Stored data
# # # # # # #

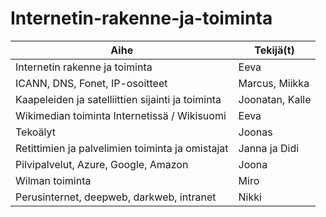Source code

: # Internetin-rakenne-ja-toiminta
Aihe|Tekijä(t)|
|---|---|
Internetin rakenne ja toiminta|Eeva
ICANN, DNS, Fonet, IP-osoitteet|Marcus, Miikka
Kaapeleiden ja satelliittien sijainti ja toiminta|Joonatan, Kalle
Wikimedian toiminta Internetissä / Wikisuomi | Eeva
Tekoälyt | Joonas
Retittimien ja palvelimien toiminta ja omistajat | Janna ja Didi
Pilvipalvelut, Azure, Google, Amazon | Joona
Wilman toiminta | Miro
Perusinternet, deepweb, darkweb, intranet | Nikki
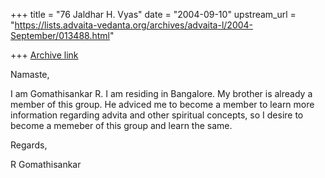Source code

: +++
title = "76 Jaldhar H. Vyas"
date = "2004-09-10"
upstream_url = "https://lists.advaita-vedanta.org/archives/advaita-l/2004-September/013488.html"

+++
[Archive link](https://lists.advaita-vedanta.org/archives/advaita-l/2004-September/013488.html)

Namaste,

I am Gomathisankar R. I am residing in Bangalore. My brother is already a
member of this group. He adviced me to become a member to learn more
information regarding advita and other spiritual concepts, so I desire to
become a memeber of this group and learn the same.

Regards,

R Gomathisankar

# # # # # # #

Each entry should come back exactly as written, with its pictures omitted.

Source code

: # Internetin-rakenne-ja-toiminta
Aihe|Tekijä(t)|
|---|---|
Internetin rakenne ja toiminta|Eeva
ICANN, DNS, Fonet, IP-osoitteet|Marcus, Miikka
Kaapeleiden ja satelliittien sijainti ja toiminta|Joonatan, Kalle
Wikimedian toiminta Internetissä / Wikisuomi | Eeva
Tekoälyt | Joonas
Retittimien ja palvelimien toiminta ja omistajat | Janna ja Didi
Pilvipalvelut, Azure, Google, Amazon | Joona
Wilman toiminta | Miro
Perusinternet, deepweb, darkweb, intranet | Nikki
Source code

: +++
title = "76 Jaldhar H. Vyas"
date = "2004-09-10"
upstream_url = "https://lists.advaita-vedanta.org/archives/advaita-l/2004-September/013488.html"

+++
[Archive link](https://lists.advaita-vedanta.org/archives/advaita-l/2004-September/013488.html)

Namaste,

I am Gomathisankar R. I am residing in Bangalore. My brother is already a
member of this group. He adviced me to become a member to learn more
information regarding advita and other spiritual concepts, so I desire to
become a memeber of this group and learn the same.

Regards,

R Gomathisankar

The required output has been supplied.